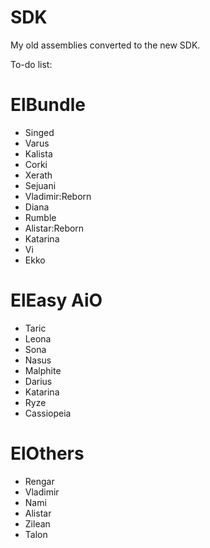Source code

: # SDK
My old assemblies converted to the new SDK.

To-do list:

# ElBundle

- Singed
- Varus
- Kalista 
- Corki
- Xerath
- Sejuani
- Vladimir:Reborn
- Diana 
- Rumble
- Alistar:Reborn
- Katarina
- Vi
- Ekko

# ElEasy AiO

- Taric
- Leona
- Sona
- Nasus
- Malphite
- Darius
- Katarina
- Ryze
- Cassiopeia

# ElOthers

- Rengar
- Vladimir
- Nami
- Alistar
- Zilean
- Talon
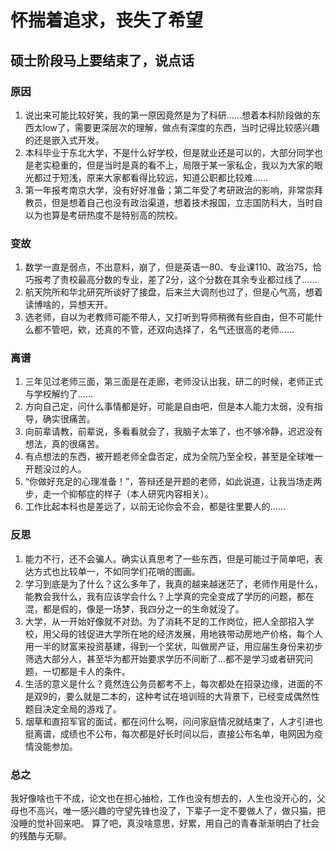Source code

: # 怀揣着追求，丧失了希望
## 硕士阶段马上要结束了，说点话
### 原因
1. 说出来可能比较好笑，我的第一原因竟然是为了科研……想着本科阶段做的东西太low了，需要更深层次的理解，做点有深度的东西，当时记得比较感兴趣的还是嵌入式开发。
2. 本科毕业于东北大学，不是什么好学校，但是就业还是可以的，大部分同学也是老实稳重的，但是当时是真的看不上，局限于某一家私企，我以为大家的眼光都过于短浅，原来大家都看得比较远，知道公职都比较难……
3. 第一年报考南京大学，没有好好准备；第二年受了考研政治的影响，非常崇拜教员，但是想着自己也没有政治渠道，想着技术报国，立志国防科大，当时自以为也算是考研热度不是特别高的院校。
### 变故
1. 数学一直是弱点，不出意料，崩了，但是英语一80、专业课110、政治75，恰巧报考了贵校最高分数的专业，差了2分，这个分数在其余专业都过线了……
2. 航天院所和华北研究所谈好了接盘，后来兰大调剂也过了，但是心气高，想着读博啥的，异想天开。
3. 选老师，自以为老教师可能不带人，又打听到导师稍微有些自由，但不可能什么都不管吧，欸，还真的不管，还双向选择了，名气还很高的老师……
### 离谱
1. 三年见过老师三面，第三面是在走廊，老师没认出我，研二的时候，老师正式与学校解约了……
2. 方向自己定，问什么事情都是好，可能是自由吧，但是本人能力太弱，没有指导，确实很痛苦。
3. 向前辈请教，前辈说，多看看就会了，我脑子太笨了，也不够冷静，迟迟没有想法，真的很痛苦。
4. 有点想法的东西，被开题老师全盘否定，成为全院乃至全校，甚至是全球唯一开题没过的人。
5. “你做好充足的心理准备！”，答辩还是开题的老师，如此说道，让我当场走两步，走一个抑郁症的样子（本人研究内容相关）。
6. 工作比起本科也是差远了，以前无论你会不会，都是往里要人的……
### 反思
1. 能力不行，还不会骗人。确实认真思考了一些东西，但是可能过于简单吧，表达方式也比较单一，不如同学们花哨的图画。
2. 学习到底是为了什么？这么多年了，我真的越来越迷茫了，老师作用是什么，能教会我什么，我有应该学会什么？上学真的完全变成了学历的问题，都在混，都是假的，像是一场梦，我四分之一的生命就没了。
3. 大学，从一开始好像就不对劲。为了消耗不足的工作岗位，把人全部招入学校，用父母的钱促进大学所在地的经济发展，用地铁带动房地产价格，每个人用一半的财富来投资基建，得到一个奖状，叫做房产证，用应届生身份来初步筛选大部分人，甚至华为都开始要求学历不间断了…都不是学习或者研究问题，一切都是卡人的条件。
4. 生活的意义是什么？竟然连公务员都考不上，每次都处在招录边缘，进面的不是双9的，要么就是二本的，这种考试在培训班的大背景下，已经变成偶然性题目决定全局的游戏了。
5. 烟草和直招军官的面试，都在问什么啊，问问家庭情况就结束了，人才引进也挺离谱，成绩也不公布，每次都是好长时间以后，直接公布名单，电网因为疫情没能参加。
### 总之
我好像啥也干不成，论文也在担心抽检，工作也没有想去的，人生也没开心的，父母也不高兴，唯一感兴趣的守望先锋也没了，下辈子一定不要做人了，做只猫，把没睡的觉补回来吧。
算了吧，真没啥意思，好累，用自己的青春渐渐明白了社会的残酷与无聊。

PROMPT:
Nothing but an exact copy is asked for: the lines from the start of the records through the line with "2. 本科毕业于东北大学，不", both ends included, minus any pictures.

RESPONSE TO THE TASK:
Source code

: # SDK
My old assemblies converted to the new SDK.

To-do list:

# ElBundle

- Singed
- Varus
- Kalista 
- Corki
- Xerath
- Sejuani
- Vladimir:Reborn
- Diana 
- Rumble
- Alistar:Reborn
- Katarina
- Vi
- Ekko

# ElEasy AiO

- Taric
- Leona
- Sona
- Nasus
- Malphite
- Darius
- Katarina
- Ryze
- Cassiopeia

# ElOthers

- Rengar
- Vladimir
- Nami
- Alistar
- Zilean
- Talon
Source code

: # 怀揣着追求，丧失了希望
## 硕士阶段马上要结束了，说点话
### 原因
1. 说出来可能比较好笑，我的第一原因竟然是为了科研……想着本科阶段做的东西太low了，需要更深层次的理解，做点有深度的东西，当时记得比较感兴趣的还是嵌入式开发。
2. 本科毕业于东北大学，不是什么好学校，但是就业还是可以的，大部分同学也是老实稳重的，但是当时是真的看不上，局限于某一家私企，我以为大家的眼光都过于短浅，原来大家都看得比较远，知道公职都比较难……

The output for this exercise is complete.